Travel Through Tension



Dear Jacob,

Today marks the beginning of Holy Week. This week is always my greatest struggle of the year for the personal miseries attached to it.

It was in this season that Mema died and when, too, another year we lost your Grandpa Wayne and a great aunt of mine one right after the next.  Then my Grandmother two years later.  What is it about March and April, the great spring precursor to summer's fullness of life, that suddenly steals the soul from us and carries it back to God?  It's so counter to the motive of the rebirth pushing through the earth today.
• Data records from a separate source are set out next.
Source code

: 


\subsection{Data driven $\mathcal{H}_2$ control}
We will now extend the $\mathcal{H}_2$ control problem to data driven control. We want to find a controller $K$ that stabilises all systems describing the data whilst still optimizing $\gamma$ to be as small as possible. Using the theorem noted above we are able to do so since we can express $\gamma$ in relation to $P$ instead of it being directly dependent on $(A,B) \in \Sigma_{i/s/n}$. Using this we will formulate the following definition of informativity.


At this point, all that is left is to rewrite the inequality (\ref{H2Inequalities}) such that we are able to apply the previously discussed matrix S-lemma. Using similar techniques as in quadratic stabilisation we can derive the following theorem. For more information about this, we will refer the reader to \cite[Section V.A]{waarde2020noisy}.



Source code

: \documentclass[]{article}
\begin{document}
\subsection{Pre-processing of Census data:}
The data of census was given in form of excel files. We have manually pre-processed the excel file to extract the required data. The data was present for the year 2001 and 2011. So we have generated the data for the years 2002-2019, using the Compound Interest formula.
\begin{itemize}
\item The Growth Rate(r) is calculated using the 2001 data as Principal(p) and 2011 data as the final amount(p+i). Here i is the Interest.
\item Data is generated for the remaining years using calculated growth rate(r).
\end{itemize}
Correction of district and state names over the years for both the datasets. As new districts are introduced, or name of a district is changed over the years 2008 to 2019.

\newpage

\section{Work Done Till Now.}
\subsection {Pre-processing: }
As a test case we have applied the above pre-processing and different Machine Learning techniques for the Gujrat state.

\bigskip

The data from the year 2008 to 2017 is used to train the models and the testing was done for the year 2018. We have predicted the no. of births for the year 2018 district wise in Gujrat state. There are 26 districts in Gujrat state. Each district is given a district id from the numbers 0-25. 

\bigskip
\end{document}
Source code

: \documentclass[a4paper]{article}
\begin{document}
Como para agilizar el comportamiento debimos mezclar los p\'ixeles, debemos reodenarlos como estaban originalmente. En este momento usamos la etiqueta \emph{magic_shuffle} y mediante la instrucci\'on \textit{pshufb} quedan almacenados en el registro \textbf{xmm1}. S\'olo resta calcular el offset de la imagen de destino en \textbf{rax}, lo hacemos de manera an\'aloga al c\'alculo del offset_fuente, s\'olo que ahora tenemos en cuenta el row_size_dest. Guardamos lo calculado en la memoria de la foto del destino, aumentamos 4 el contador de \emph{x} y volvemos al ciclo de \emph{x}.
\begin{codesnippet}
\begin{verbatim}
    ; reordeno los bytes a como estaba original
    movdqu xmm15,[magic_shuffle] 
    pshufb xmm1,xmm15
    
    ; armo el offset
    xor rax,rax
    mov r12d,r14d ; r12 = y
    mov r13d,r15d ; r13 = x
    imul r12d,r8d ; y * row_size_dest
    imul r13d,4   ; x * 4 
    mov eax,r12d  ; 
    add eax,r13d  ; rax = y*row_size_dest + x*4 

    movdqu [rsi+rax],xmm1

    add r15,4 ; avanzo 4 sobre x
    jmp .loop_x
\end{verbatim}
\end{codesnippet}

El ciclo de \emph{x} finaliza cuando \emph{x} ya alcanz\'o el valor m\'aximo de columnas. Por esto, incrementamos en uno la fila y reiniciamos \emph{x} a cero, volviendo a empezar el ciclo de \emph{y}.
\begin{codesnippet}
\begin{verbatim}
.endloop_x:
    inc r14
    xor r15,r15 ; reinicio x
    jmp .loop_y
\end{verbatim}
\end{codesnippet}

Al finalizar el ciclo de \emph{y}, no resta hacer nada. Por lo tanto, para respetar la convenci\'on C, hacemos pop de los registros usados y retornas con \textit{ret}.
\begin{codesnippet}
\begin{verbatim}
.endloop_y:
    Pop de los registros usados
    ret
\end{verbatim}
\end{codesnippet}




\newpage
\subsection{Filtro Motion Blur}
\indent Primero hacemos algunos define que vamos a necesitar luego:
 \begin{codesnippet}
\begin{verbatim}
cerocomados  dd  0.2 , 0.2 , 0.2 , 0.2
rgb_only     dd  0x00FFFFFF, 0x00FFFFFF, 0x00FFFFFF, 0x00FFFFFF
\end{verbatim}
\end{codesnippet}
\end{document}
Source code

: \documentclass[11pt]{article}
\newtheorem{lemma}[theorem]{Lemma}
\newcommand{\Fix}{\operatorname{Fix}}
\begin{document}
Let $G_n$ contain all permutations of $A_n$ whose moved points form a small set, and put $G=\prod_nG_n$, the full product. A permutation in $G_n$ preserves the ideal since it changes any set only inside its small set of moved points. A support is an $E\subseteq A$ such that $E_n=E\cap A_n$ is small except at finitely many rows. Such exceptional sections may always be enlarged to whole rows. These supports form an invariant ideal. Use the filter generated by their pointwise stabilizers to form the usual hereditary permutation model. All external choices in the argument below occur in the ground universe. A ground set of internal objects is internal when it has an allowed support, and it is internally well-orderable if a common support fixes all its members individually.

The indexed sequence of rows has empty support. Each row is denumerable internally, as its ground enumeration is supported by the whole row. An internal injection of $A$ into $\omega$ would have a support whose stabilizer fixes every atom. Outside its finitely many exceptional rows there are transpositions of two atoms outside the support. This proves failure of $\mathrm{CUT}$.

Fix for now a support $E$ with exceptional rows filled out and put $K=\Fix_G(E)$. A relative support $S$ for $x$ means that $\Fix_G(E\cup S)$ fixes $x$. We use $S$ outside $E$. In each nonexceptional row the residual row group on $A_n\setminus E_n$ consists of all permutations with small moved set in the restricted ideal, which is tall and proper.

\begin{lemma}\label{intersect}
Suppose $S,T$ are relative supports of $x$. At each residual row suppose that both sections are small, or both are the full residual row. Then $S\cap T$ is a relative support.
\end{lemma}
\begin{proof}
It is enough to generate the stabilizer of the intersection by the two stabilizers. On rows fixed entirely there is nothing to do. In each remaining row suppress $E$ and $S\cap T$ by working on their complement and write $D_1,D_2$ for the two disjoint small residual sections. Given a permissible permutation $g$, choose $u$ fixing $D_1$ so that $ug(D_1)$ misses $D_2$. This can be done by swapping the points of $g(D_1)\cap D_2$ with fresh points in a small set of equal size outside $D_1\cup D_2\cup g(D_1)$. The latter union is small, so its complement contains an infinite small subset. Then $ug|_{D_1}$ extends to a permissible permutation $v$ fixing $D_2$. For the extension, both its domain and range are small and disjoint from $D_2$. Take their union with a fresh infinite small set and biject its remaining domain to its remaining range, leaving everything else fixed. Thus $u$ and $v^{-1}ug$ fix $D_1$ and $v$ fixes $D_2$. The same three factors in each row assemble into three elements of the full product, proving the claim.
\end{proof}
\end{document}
Perhaps these loved ones did us a great service by leaving us in the spring, this season where hope is visible, touchable, where we can find examples of growing strong all around to hold up our grieving arms.

I have always wanted to celebrate Easter in a grander way.  I compare it to its Advent brother and wonder why the birth gets a month of merry, when this, this, is the raison d'ĂȘtre for our living.  The incarnate Babe is important, nothing truer can be said, but the new kingdom that comes rushing in with the resurrection is the putting to rights that all of creation longs for.  The resurrection is the crux, the strong point, and yet we give it a day, a meal.

When I was growing up we never mentioned Lent, only Easter.  Sometimes there were palm branches for today, sometimes a Good Friday thought.  It was about resurrection, yes of course, and our worship pastors often pulled out every instrument and joyous chorus.  But it was also, in a side-by-side contention, about new clothes and ham and chocolate.  As grand as we could make it, it was just one day.  Easter seemed, seems still, to be something we bumped into as we went around a corner. 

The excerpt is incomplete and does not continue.